Ballet BC opened its 25th season with Songs of a Wayfarer and Other Works. The evening began with the titular work, “Songs of a Wayfarer,” a four-movement piece set to the music of Gustav Mahler, choreographed by Emily Molnar. In many respects, the piece radiated the aura of classical refinement that one associates with ballet: cherished music is translated with lyrical gesture by dancers whose bodies are highly-trained instruments of interpretation. Mahler's Songs 1-V and VII suffused the theatre with an atmosphere of delicate melancholy, and the setting felt like a moody, early 19th century Romantic painting: dancers navigated a twilight stage accented with slender white birch trees, warmed only by the dim glow from a tall recessed window at stage left. Their bodies performed magnificent leaps and subtle movements at will, with an apparently effortless grace – like wind rippling across water rather than muscle moving over bone.
Oddly enough, I found that this skill left me unmoved -- there was so little conflict or tension to trouble the dancers' flawless movement, which was itself so perfectly in sync with the score. The dancers were beautiful empty vessels, devoid of character and lacking any expressive feeling that was not dictated by the music itself. What stood out was not embedded dramatic tension, but a strangely modern choreographic overlay on what was at heart a classical piece. Although the music was traditional, performed by an apparently traditional corps-de-ballet, the choreography itself was notably contemporary. Dancers would turn out their legs or grasp the air with their fists in motions that suggest the deliberate awkwardness, the throwing-off-of-traditional-grace that lies at the roots of Modern dance. Yet rather than creating a dynamic energy within the piece, it felt as though the dancers were working very hard to “dirty” their aesthetic, to acquire a suitably grungy patina so that the piece could credibly be called cutting-edge. Rather than feeling fresh, result was awkward and disjointed.
“Face to Face” was a stronger work. Choreographed by Kevin O'Day, it was a spooky, unsettling work that more successfully blended the refinement of classical training with an edgier 21st century sensibility. Dancers emerged from behind irregularly shaped risers: their movements were subtle but physically impressive – the pale arms and legs that seemed to rise weightlessly and hover above the floor, figures that blended into shadow, so that their bodies were knots of density on the dim stage. Emerging from behind the grey risers, they seemed ghostly and undead, and moved to a warped music, like a record playing backwards. Everything about their movements showed a physical confidence – as the music shifted to break beats, their forms suggested hip-hop, but so casually that the reference never marred the flow if the piece itself, which was hypnotic and graceful. In this piece I found the blend of multiple styles and sources of inspiration convincing. The choreography drew on novel and diverse sources but made a fluid whole from the parts.

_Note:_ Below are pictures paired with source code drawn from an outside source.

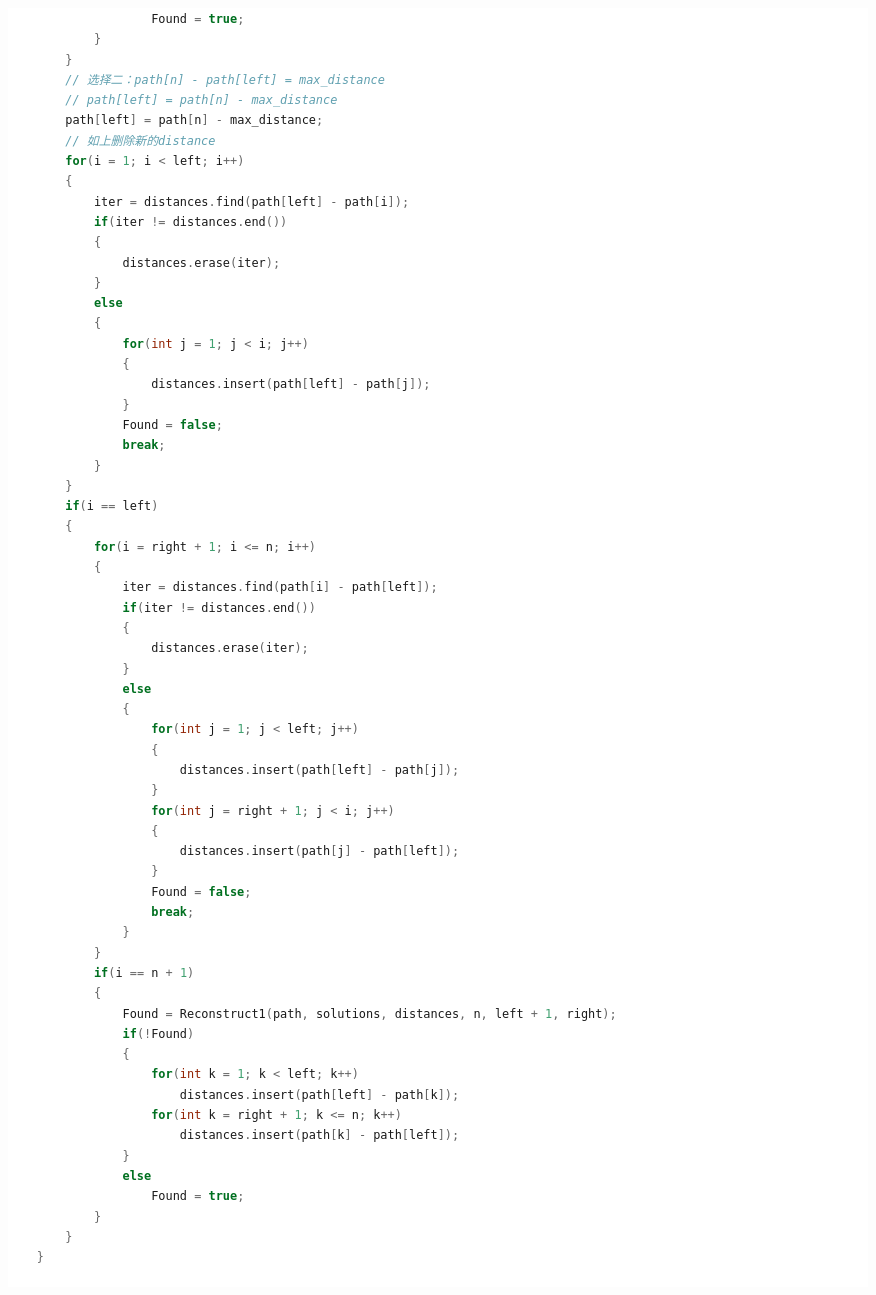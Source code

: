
 ```cpp
                    Found = true;
            }
        }
        // 选择二：path[n] - path[left] = max_distance
        // path[left] = path[n] - max_distance
        path[left] = path[n] - max_distance;
        // 如上删除新的distance
        for(i = 1; i < left; i++)
        {
            iter = distances.find(path[left] - path[i]);
            if(iter != distances.end())
            {
                distances.erase(iter);
            }
            else
            {
                for(int j = 1; j < i; j++)
                {
                    distances.insert(path[left] - path[j]);
                }
                Found = false;
                break;
            }
        }
        if(i == left)
        {
            for(i = right + 1; i <= n; i++)
            {
                iter = distances.find(path[i] - path[left]);
                if(iter != distances.end())
                {
                    distances.erase(iter);
                }
                else
                {
                    for(int j = 1; j < left; j++)
                    {
                        distances.insert(path[left] - path[j]);
                    }
                    for(int j = right + 1; j < i; j++)
                    {
                        distances.insert(path[j] - path[left]);
                    }
                    Found = false;
                    break;
                }
            }
            if(i == n + 1)
            {
                Found = Reconstruct1(path, solutions, distances, n, left + 1, right);
                if(!Found)
                {
                    for(int k = 1; k < left; k++)
                        distances.insert(path[left] - path[k]);
                    for(int k = right + 1; k <= n; k++)
                        distances.insert(path[k] - path[left]);
                }
                else
                    Found = true;
            }
        }
    }
    
```
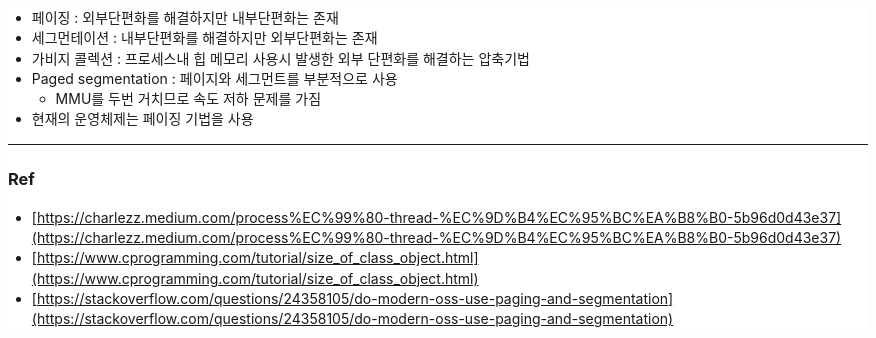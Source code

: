   - 페이징 : 외부단편화를 해결하지만 내부단편화는 존재
  - 세그먼테이션 : 내부단편화를 해결하지만 외부단편화는 존재
  - 가비지 콜렉션 : 프로세스내 힙 메모리 사용시 발생한 외부 단편화를 해결하는 압축기법
  - Paged segmentation : 페이지와 세그먼트를 부분적으로 사용
    - MMU를 두번 거치므로 속도 저하 문제를 가짐
  - 현재의 운영체제는 페이징 기법을 사용

------

### Ref

- [https://charlezz.medium.com/process%EC%99%80-thread-%EC%9D%B4%EC%95%BC%EA%B8%B0-5b96d0d43e37](https://charlezz.medium.com/process%EC%99%80-thread-%EC%9D%B4%EC%95%BC%EA%B8%B0-5b96d0d43e37)
- [https://www.cprogramming.com/tutorial/size_of_class_object.html](https://www.cprogramming.com/tutorial/size_of_class_object.html)
- [https://stackoverflow.com/questions/24358105/do-modern-oss-use-paging-and-segmentation](https://stackoverflow.com/questions/24358105/do-modern-oss-use-paging-and-segmentation)

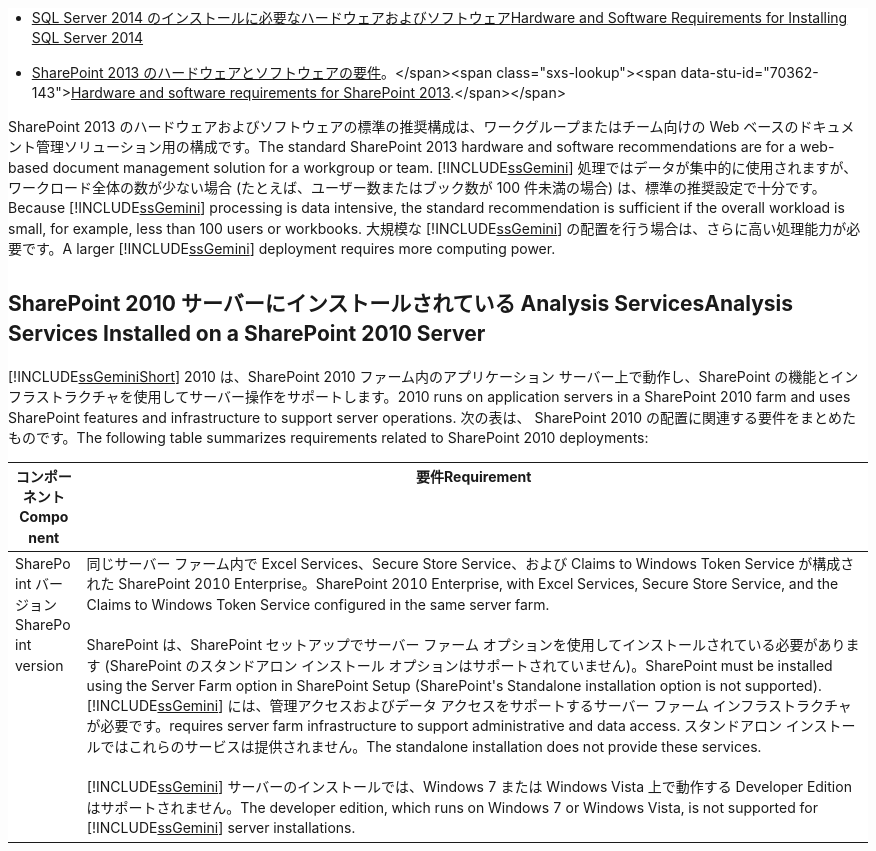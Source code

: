 -   [<span data-ttu-id="70362-142">SQL Server 2014 のインストールに必要なハードウェアおよびソフトウェア</span><span class="sxs-lookup"><span data-stu-id="70362-142">Hardware and Software Requirements for Installing SQL Server 2014</span></span>](hardware-and-software-requirements-for-installing-sql-server.md)  
  
-   <span data-ttu-id="70362-143">[SharePoint 2013 のハードウェアとソフトウェアの要件](https://technet.microsoft.com/library/cc262485\(office.15\).aspx)。</span><span class="sxs-lookup"><span data-stu-id="70362-143">[Hardware and software requirements for SharePoint 2013](https://technet.microsoft.com/library/cc262485\(office.15\).aspx).</span></span>  
  
 <span data-ttu-id="70362-144">SharePoint 2013 のハードウェアおよびソフトウェアの標準の推奨構成は、ワークグループまたはチーム向けの Web ベースのドキュメント管理ソリューション用の構成です。</span><span class="sxs-lookup"><span data-stu-id="70362-144">The standard SharePoint 2013 hardware and software recommendations are for a web-based document management solution for a workgroup or team.</span></span> <span data-ttu-id="70362-145">[!INCLUDE[ssGemini](../../includes/ssgemini-md.md)] 処理ではデータが集中的に使用されますが、ワークロード全体の数が少ない場合 (たとえば、ユーザー数またはブック数が 100 件未満の場合) は、標準の推奨設定で十分です。</span><span class="sxs-lookup"><span data-stu-id="70362-145">Because [!INCLUDE[ssGemini](../../includes/ssgemini-md.md)] processing is data intensive, the standard recommendation is sufficient if the overall workload is small, for example, less than 100 users or workbooks.</span></span> <span data-ttu-id="70362-146">大規模な [!INCLUDE[ssGemini](../../includes/ssgemini-md.md)] の配置を行う場合は、さらに高い処理能力が必要です。</span><span class="sxs-lookup"><span data-stu-id="70362-146">A larger [!INCLUDE[ssGemini](../../includes/ssgemini-md.md)] deployment requires more computing power.</span></span>  
  
##  <a name="analysis-services-installed-on-a-sharepoint-2010-server"></a><a name="bkmk_ssas__sharepoint_2010"></a><span data-ttu-id="70362-147">SharePoint 2010 サーバーにインストールされている Analysis Services</span><span class="sxs-lookup"><span data-stu-id="70362-147">Analysis Services Installed on a SharePoint 2010 Server</span></span>  
 [!INCLUDE[ssGeminiShort](../../includes/ssgeminishort-md.md)] <span data-ttu-id="70362-148">2010 は、SharePoint 2010 ファーム内のアプリケーション サーバー上で動作し、SharePoint の機能とインフラストラクチャを使用してサーバー操作をサポートします。</span><span class="sxs-lookup"><span data-stu-id="70362-148">2010 runs on application servers in a SharePoint 2010 farm and uses SharePoint features and infrastructure to support server operations.</span></span> <span data-ttu-id="70362-149">次の表は、 SharePoint 2010 の配置に関連する要件をまとめたものです。</span><span class="sxs-lookup"><span data-stu-id="70362-149">The following table summarizes requirements related to SharePoint 2010 deployments:</span></span>  
  
|<span data-ttu-id="70362-150">コンポーネント</span><span class="sxs-lookup"><span data-stu-id="70362-150">Component</span></span>|<span data-ttu-id="70362-151">要件</span><span class="sxs-lookup"><span data-stu-id="70362-151">Requirement</span></span>|  
|---------------|-----------------|  
|<span data-ttu-id="70362-152">SharePoint バージョン</span><span class="sxs-lookup"><span data-stu-id="70362-152">SharePoint version</span></span>|<span data-ttu-id="70362-153">同じサーバー ファーム内で Excel Services、Secure Store Service、および Claims to Windows Token Service が構成された SharePoint 2010 Enterprise。</span><span class="sxs-lookup"><span data-stu-id="70362-153">SharePoint 2010 Enterprise, with Excel Services, Secure Store Service, and the Claims to Windows Token Service configured in the same server farm.</span></span><br /><br /> <span data-ttu-id="70362-154">SharePoint は、SharePoint セットアップでサーバー ファーム オプションを使用してインストールされている必要があります (SharePoint のスタンドアロン インストール オプションはサポートされていません)。</span><span class="sxs-lookup"><span data-stu-id="70362-154">SharePoint must be installed using the Server Farm option in SharePoint Setup (SharePoint's Standalone installation option is not supported).</span></span> [!INCLUDE[ssGemini](../../includes/ssgemini-md.md)] <span data-ttu-id="70362-155">には、管理アクセスおよびデータ アクセスをサポートするサーバー ファーム インフラストラクチャが必要です。</span><span class="sxs-lookup"><span data-stu-id="70362-155">requires server farm infrastructure to support administrative and data access.</span></span> <span data-ttu-id="70362-156">スタンドアロン インストールではこれらのサービスは提供されません。</span><span class="sxs-lookup"><span data-stu-id="70362-156">The standalone installation does not provide these services.</span></span><br /><br /> <span data-ttu-id="70362-157">[!INCLUDE[ssGemini](../../includes/ssgemini-md.md)] サーバーのインストールでは、Windows 7 または Windows Vista 上で動作する Developer Edition はサポートされません。</span><span class="sxs-lookup"><span data-stu-id="70362-157">The developer edition, which runs on Windows 7 or Windows Vista, is not supported for [!INCLUDE[ssGemini](../../includes/ssgemini-md.md)] server installations.</span></span>|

The final work on the program was “the bliss that from their limbs all movement takes” choreographed by Jose Navas. This was the evening's requisite showstopper: a full-frontal balletic assault on the senses, set to the bold (but always strangely detached) music of Phillip Glass. Spectacle was the objective here, and the show was visually impressive: the cyclorama behind the stage was washed with shades of bronze, gold, silver, and vivid purple, the patterns of which resembled fire, cloud formations, and burnished metal. Fifteen dancers occupied the stage, and their bodies moved like elemental forces: rough water or strong winds. Both male and female dancers expressed an athletic strength and obvious physical striving in their movements. The piece built to a last crescendo that saw dancers leaping to great heights across the floor as the final, percussive rhythms sounded through the theatre. This was a bold piece, something to get the heart pumping and the blood moving, and as such it was almost too easy to enjoy. Like the dancers' equivalent of a military march or a sports anthem, it brought all the energy to the stage and asked little form the audience in terms of emotional or energetic commitment. That said, I do sometimes genuinely appreciate this kind of over-the-top showiness in dance. It is a reminder that ballet is a physically demanding art, and that as much as they are aesthetes, the performers are athletes as well.
Ballet BC's season opening was to my mind a modest success, in that the works presented were varied and complimented each other though contrast. Of the three, only “Face to Face” seemed to be reaching beyond its precedents in order to offer something unique to the ballet's 25th season audience.